Earlier, the department officials had said that they were planning to resume the tests by October end.
The driver’s licence tests, both written and practical, have been halted for the past six months due to the Covid-19 lockdown and the prohibitory orders.
Raju Khadga wanted to get a driver’s licence and start working as a taxi driver in the Capital. He would have to wait for now.
The 25-year-old had joined a driving school after the government lifted the four months-long nationwide lockdown on July 21. He says he decided to become a taxi driver as his previous job at a corporate house stopped paying him after the country went into the lockdown from March 24.
“I went to a driving school in Kupondole for two weeks after the lockdown was lifted. When I was ready for my driver’s licence test, it was then I came to learn that the department had not been conducting the tests,” said Khadga.
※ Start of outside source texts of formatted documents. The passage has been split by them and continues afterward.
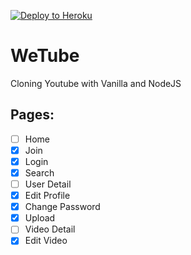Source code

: [![Deploy to Heroku](https://www.herokucdn.com/deploy/button.png)](https://heroku.com/deploy?template=https://github.com/sungkuk5420/wetube2/)


# WeTube

Cloning Youtube with Vanilla and NodeJS

## Pages:

- [ ] Home
- [x] Join
- [x] Login
- [x] Search
- [ ] User Detail
- [x] Edit Profile
- [x] Change Password
- [x] Upload
- [ ] Video Detail
- [x] Edit Video

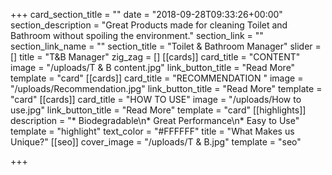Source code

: +++
card_section_title = ""
date = "2018-09-28T09:33:26+00:00"
section_description = "Great Products made for cleaning Toilet and Bathroom without spoiling the environment."
section_link = ""
section_link_name = ""
section_title = "Toilet & Bathroom Manager"
slider = []
title = "T&B Manager"
zig_zag = []
[[cards]]
card_title = "CONTENT"
image = "/uploads/T & B content.jpg"
link_button_title = "Read More"
template = "card"
[[cards]]
card_title = "RECOMMENDATION "
image = "/uploads/Recommendation.jpg"
link_button_title = "Read More"
template = "card"
[[cards]]
card_title = "HOW TO USE"
image = "/uploads/How to use.jpg"
link_button_title = "Read More"
template = "card"
[[highlights]]
description = "* Biodegradable\n* Great Performance\n* Easy to Use"
template = "highlight"
text_color = "#FFFFFF"
title = "What Makes us Unique?"
[[seo]]
cover_image = "/uploads/T & B.jpg"
template = "seo"

+++
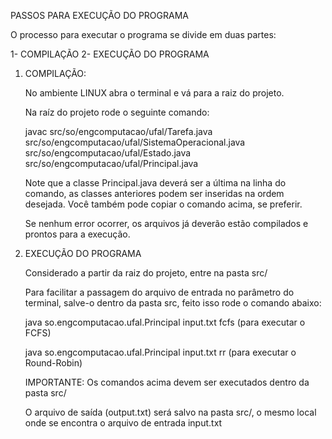 PASSOS PARA EXECUÇÃO DO PROGRAMA

O processo para executar o programa se divide em duas partes:

1- COMPILAÇÃO
2- EXECUÇÃO DO PROGRAMA


1. COMPILAÇÃO:
    
    No ambiente LINUX abra o terminal e vá para a raiz do projeto.

    Na raíz do projeto rode o seguinte comando:

    javac src/so/engcomputacao/ufal/Tarefa.java src/so/engcomputacao/ufal/SistemaOperacional.java src/so/engcomputacao/ufal/Estado.java src/so/engcomputacao/ufal/Principal.java 

    Note que a classe Principal.java deverá ser a última na linha do comando, as classes anteriores podem ser inseridas na ordem desejada. Você também pode copiar o comando acima, se preferir.

    Se nenhum error ocorrer, os arquivos já deverão estão compilados e prontos para a execução.


2. EXECUÇÃO DO PROGRAMA

    Considerado a partir da raiz do projeto, entre na pasta src/

    Para facilitar a passagem do arquivo de entrada no parâmetro do terminal, salve-o dentro da pasta src, feito isso rode o comando abaixo:

    java so.engcomputacao.ufal.Principal input.txt fcfs (para executar o FCFS)

    java so.engcomputacao.ufal.Principal input.txt rr (para executar o Round-Robin)


    IMPORTANTE: Os comandos acima devem ser executados dentro da pasta src/


    O arquivo de saída (output.txt) será salvo na pasta src/, o mesmo local onde se encontra o arquivo de entrada input.txt
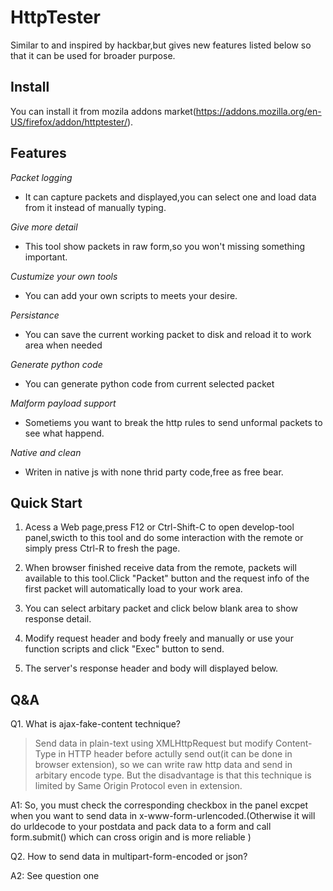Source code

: # HttpTester

Similar to and inspired by hackbar,but gives new features listed below so that it can be used for broader purpose.

## Install

You can install it from mozila addons market(https://addons.mozilla.org/en-US/firefox/addon/httptester/).

## Features

*Packet logging*

+ It can capture packets and displayed,you can select one and load data from it instead of manually typing.

*Give more detail*

+ This tool show packets in raw form,so you won't missing something important.

*Custumize your own tools*

+ You can add your own scripts to meets your desire.

*Persistance*

+ You can save the current working packet to disk and reload it to work area when needed

*Generate python code*

+ You can generate python code from current selected packet

*Malform payload support*

+ Sometiems you want to break the http rules to send unformal packets to see what happend.

*Native and clean*
+ Writen in native js with none thrid party code,free as free bear.

## Quick Start

1. Acess a Web page,press F12 or Ctrl-Shift-C to open develop-tool panel,swicth to this tool and do some interaction with the remote or simply press Ctrl-R to fresh the page.

2. When browser finished receive data from the remote, packets will available to this tool.Click "Packet" button and the request info of the first packet will automatically load to your work area.

3. You can select arbitary packet and click below blank area to show response detail.

4. Modify request header and body freely and manually or use your function scripts and click "Exec" button to send. 

5. The server's response header and body will displayed below.

## Q&A 

Q1. What is ajax-fake-content technique?
> Send  data  in plain-text using XMLHttpRequest but modify Content-Type in HTTP header before actully send out(it can be done in browser extension), so we can write raw http data and send in arbitary encode type.
But the disadvantage is that this technique is limited by Same Origin Protocol even in extension.

A1: So, you must check the corresponding checkbox in the panel excpet when you want to send data in x-www-form-urlencoded.(Otherwise it will do urldecode to your postdata and pack data to a form and call form.submit() which can cross origin and is more reliable )

Q2. How to send data in multipart-form-encoded or json?
 
A2: See question one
While the transport offices in Kathmandu Valley, including in Thulo Bhyrang, Sukedhara, Jagati and Ekantakuna, have resumed the works relating to licence and vehicle registration certificate renewal, they are not catering to the service seekers applying for new licences at the moment.
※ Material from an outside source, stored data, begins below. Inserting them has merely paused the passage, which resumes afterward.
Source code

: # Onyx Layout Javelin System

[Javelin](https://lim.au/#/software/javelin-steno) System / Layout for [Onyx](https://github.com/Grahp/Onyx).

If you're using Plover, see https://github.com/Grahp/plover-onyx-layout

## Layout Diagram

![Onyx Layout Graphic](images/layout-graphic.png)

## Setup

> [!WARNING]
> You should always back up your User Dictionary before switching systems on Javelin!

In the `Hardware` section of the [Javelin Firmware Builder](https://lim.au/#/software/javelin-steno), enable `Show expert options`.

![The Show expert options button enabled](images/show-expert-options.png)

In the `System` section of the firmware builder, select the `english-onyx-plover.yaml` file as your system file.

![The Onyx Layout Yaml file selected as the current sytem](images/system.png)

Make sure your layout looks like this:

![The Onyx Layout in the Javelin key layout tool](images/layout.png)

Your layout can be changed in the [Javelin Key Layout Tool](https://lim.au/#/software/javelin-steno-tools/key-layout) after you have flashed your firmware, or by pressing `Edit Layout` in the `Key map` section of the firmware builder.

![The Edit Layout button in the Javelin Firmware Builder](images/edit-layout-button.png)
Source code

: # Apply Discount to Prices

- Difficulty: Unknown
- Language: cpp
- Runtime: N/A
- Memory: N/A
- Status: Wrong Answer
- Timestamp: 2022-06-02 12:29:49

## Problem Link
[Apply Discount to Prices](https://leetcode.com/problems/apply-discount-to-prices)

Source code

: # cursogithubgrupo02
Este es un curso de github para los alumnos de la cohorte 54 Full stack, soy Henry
Meanwhile, the Metropolitan Traffic Police Division in Kathmandu has come up with an online application system for reclaiming lost licences or vehicle registration certificates.
These services mean little to the people like Khadga and hundreds others who want to obtain licences, many of whom are planning to go abroad for jobs and studies.
The department’s decision to postpone the resumption of driver’s licence tests till at least November end has also affected many driving schools and institutes, as they have not been getting as many clients to support their business.
The majority of driving schools are run on leased property, and without enough customers they cannot pay their rent.
The transport department says resuming the driver’s licence tests is still risky as the cases of coronavirus infections have not subsided.
“Moreover, the transport offices are seeing a large number of service seekers for licence and vehicle registration renewal. The staff are already overwhelmed because all services were closed during the four-month long lockdown. We cannot add more crowds by resuming the tests,” Gogan Bahadur Hamal, director general of the department, told the Post.
According to the department’s record, around 8,000 people apply for driver's licence and another 4,000 or so people pass the tests across the country daily.
If we were to consider these numbers, Hamal says transport offices would not be able to cater to the crowd, let alone prevent the spread of the coronavirus.
“If the Covid-19 situation improves after Tihar, only then we will come up with a detailed strategy to resume the tests with proper health and safety measures,” Hamal said.